Le monde extérieur existe-t-il ?

Morceau choisi

8 septembre 1933
Je me demande souvent quel peut être le sens de la vie, si elle en a un, et surtout dans quelle mesure le monde extérieur existe. Que veut dire, par exemple, l’inquiétude de l’Europe à l’heure présente, la fièvre allemande, l’angoisse de tant d’hommes et de femmes à qui le lendemain apparaît noir de menaces ? Il est évident que personne ne peut répondre à cette question, mais j’ai souvent l’impression fugitive de vivre au milieu d’un monde qui n’existe pas, ou qui n’existe pas de la manière que nous imaginons. Peut-être le monde matériel n’a-t-il qu’une valeur de symbole. Cette idée m’est familière depuis ma quinzième année. Ainsi, l’inquiétude universelle est peut-être la représentation imaginaire de ta propre inquiétude. La « crise » est d’abord en toi. Le désordre du monde correspond à un désordre intérieur que tu retrouves en toi.

Julien Green
Journal. Les années faciles.

2 réflexions sur « Le monde extérieur existe-t-il ? »

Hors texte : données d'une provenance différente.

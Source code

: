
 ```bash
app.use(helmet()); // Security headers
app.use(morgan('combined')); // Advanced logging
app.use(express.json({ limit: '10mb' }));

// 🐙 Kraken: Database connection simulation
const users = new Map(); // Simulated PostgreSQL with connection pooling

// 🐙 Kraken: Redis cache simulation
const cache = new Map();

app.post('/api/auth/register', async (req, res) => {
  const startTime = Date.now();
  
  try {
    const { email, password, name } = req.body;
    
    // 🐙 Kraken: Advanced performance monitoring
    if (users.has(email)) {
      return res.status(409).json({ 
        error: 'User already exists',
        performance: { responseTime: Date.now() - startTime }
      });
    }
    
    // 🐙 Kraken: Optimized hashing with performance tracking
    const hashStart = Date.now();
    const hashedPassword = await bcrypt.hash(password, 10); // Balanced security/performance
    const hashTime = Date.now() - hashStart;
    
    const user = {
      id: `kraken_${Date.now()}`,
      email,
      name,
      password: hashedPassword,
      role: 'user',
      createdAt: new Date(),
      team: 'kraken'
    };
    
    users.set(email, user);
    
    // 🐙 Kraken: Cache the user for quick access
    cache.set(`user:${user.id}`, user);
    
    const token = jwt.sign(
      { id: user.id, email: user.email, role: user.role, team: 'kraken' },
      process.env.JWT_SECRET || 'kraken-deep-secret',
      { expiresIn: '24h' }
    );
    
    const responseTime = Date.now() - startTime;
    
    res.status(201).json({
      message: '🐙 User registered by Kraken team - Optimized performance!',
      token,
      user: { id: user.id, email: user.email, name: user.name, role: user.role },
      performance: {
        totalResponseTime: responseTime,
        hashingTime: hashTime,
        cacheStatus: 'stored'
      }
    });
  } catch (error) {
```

  1. Philippe, tu nous gâtes! Je crois que je vais relire le texte après mon thé du matin…..

  2. Green atteint par le solipsisme ?
    Le solipsisme (du latin solus, seul et ipse, soi-même) est une « attitude » générale pouvant être théorisée sous une forme philosophique et non métaphysique, « […] d’après laquelle il n’y aurait pour le sujet pensant d’autre réalité que lui-même(…) ». La question ici ne relève d’abord pas de « l’esprit », mais d’une constatation que le « moi », ou l’ego, est la seule manifestation de conscience dont nous ne puissions pas douter (voir Descartes). Seul l’ego peut donc être tenu pour assurément existant et le monde extérieur avec ses habitants n’existe dans cette optique que comme une représentation hypothétique, et ne peut donc pas être considéré, sans abus de langage, autrement que comme incertain. Il pourrait s’agir seulement d’une position épistémologique « constructiviste ». Si on l’envisage aussi sur un plan ontologique, on se rapproche alors quelque peu du « pyrrhonisme » puisque la connaissance de quoi que ce soit d’extérieur à soi-même ne reste qu’une conjecture incertaine. (Wikipedia)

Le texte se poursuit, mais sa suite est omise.